◆ WHAT YOU NEED TO DO: Report every line of the records that includes the word "Lightmap".
** Opening EXCERPTED RECORDS block **
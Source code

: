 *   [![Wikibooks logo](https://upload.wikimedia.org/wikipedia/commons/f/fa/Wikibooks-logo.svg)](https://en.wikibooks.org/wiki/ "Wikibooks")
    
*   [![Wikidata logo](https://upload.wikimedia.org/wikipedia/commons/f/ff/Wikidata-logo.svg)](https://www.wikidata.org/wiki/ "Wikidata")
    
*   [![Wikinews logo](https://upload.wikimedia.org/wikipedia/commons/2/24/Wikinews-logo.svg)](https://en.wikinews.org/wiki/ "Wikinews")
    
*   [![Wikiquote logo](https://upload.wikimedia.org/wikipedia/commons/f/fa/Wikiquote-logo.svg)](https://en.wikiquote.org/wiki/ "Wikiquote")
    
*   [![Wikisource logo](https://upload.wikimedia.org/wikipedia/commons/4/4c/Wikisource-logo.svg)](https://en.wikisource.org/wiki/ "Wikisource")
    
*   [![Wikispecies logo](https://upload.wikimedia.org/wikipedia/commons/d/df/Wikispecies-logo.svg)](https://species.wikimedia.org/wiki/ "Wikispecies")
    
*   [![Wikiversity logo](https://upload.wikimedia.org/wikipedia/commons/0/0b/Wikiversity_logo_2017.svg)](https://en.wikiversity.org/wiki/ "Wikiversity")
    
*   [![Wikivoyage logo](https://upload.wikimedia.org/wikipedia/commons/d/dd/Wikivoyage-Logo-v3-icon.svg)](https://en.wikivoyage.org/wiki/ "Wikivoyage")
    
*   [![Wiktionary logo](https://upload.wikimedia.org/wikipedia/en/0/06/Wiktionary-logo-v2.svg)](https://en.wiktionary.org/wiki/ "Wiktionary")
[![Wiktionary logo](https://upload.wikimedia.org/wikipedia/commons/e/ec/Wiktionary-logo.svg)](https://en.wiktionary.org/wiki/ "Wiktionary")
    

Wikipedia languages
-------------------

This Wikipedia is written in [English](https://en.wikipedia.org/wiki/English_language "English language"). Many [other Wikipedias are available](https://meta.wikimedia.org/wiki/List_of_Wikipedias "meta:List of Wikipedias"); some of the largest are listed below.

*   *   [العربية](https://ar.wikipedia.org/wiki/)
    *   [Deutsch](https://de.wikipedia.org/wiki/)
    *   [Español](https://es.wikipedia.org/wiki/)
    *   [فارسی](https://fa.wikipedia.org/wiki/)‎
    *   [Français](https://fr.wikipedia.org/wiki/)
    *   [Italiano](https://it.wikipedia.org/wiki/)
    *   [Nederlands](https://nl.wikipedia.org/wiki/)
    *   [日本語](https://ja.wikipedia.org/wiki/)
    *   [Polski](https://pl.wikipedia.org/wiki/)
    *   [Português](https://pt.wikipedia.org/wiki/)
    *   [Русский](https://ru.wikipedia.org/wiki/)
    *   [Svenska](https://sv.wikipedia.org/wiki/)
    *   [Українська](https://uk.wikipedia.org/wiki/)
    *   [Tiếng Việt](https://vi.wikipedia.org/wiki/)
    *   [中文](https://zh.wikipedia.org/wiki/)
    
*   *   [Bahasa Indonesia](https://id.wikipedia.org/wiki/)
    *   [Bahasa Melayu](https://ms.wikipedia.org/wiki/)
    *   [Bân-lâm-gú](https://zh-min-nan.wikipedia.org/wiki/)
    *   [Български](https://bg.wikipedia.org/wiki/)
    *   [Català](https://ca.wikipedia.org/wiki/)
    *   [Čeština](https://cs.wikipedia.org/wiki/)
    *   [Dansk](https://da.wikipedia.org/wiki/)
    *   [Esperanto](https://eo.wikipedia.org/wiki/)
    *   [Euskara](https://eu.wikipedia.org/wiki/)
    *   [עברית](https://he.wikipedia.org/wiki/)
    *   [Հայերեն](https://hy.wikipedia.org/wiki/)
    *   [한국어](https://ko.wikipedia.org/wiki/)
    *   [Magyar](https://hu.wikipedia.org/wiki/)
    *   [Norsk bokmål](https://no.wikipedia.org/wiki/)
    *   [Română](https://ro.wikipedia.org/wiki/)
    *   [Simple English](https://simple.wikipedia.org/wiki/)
** Closing EXCERPTED RECORDS block **
** Opening EXCERPTED RECORDS block **
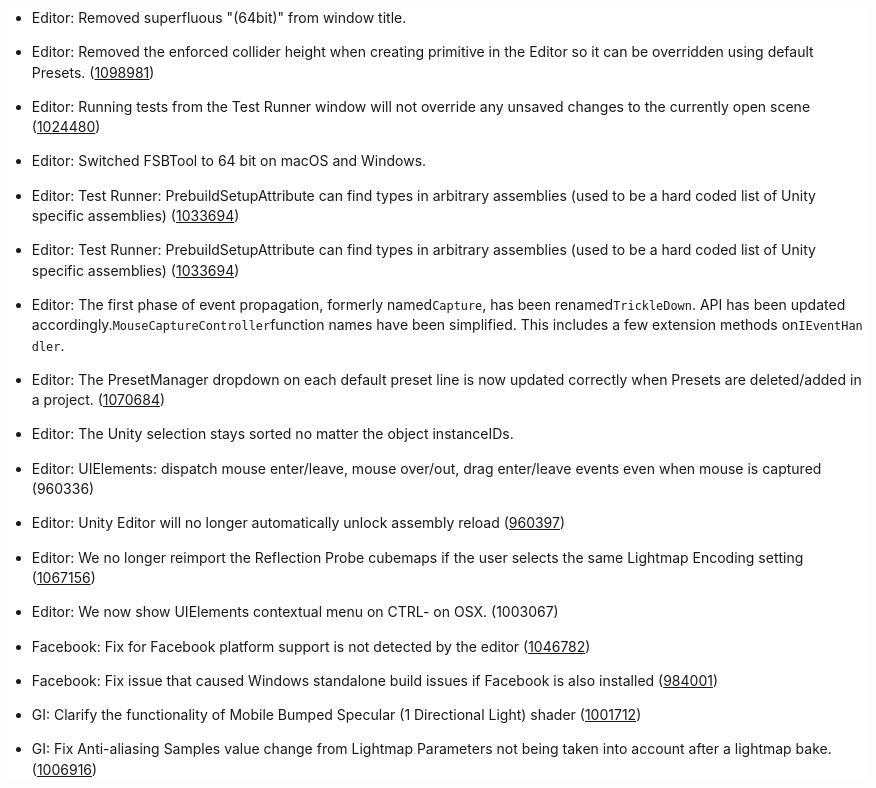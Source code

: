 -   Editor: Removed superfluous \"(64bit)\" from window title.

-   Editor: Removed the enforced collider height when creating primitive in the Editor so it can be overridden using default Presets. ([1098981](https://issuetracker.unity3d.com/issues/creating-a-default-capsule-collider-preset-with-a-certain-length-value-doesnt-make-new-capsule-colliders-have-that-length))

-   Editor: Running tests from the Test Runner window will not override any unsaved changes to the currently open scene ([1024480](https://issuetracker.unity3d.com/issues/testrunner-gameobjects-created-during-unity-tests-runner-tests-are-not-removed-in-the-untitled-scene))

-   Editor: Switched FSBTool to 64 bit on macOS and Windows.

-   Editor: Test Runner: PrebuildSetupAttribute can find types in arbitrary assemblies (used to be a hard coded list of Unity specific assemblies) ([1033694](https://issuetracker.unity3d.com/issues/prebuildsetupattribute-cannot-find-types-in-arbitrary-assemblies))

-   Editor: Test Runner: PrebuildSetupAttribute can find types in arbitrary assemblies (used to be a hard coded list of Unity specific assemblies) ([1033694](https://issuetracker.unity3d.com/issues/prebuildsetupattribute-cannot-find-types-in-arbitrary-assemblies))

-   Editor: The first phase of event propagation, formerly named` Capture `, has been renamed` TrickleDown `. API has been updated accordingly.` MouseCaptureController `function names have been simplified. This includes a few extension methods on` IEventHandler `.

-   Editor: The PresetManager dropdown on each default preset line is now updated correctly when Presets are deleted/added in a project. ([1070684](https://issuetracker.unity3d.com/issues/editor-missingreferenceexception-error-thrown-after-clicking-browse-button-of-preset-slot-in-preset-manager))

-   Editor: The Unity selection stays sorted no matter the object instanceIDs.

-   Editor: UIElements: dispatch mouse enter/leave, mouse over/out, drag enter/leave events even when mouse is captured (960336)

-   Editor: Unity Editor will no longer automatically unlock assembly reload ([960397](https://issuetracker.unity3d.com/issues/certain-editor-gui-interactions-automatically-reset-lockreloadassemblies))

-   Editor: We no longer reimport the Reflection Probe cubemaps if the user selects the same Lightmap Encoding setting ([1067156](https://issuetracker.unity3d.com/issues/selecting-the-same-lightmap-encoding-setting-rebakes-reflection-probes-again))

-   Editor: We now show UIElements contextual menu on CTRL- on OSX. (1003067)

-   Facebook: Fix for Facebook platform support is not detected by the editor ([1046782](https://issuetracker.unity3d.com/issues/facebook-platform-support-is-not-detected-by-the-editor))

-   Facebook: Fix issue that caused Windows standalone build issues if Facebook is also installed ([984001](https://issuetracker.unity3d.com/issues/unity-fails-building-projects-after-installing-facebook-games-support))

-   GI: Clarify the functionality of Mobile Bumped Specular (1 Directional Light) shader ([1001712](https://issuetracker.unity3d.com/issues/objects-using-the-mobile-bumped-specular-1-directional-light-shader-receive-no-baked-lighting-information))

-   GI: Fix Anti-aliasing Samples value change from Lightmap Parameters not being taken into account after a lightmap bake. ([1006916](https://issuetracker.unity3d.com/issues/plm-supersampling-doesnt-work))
** Closing EXCERPTED RECORDS block **
◆ WORKED SOLUTION:
-   Editor: We no longer reimport the Reflection Probe cubemaps if the user selects the same Lightmap Encoding setting ([1067156](https://issuetracker.unity3d.com/issues/selecting-the-same-lightmap-encoding-setting-rebakes-reflection-probes-again))
-   GI: Fix Anti-aliasing Samples value change from Lightmap Parameters not being taken into account after a lightmap bake. ([1006916](https://issuetracker.unity3d.com/issues/plm-supersampling-doesnt-work))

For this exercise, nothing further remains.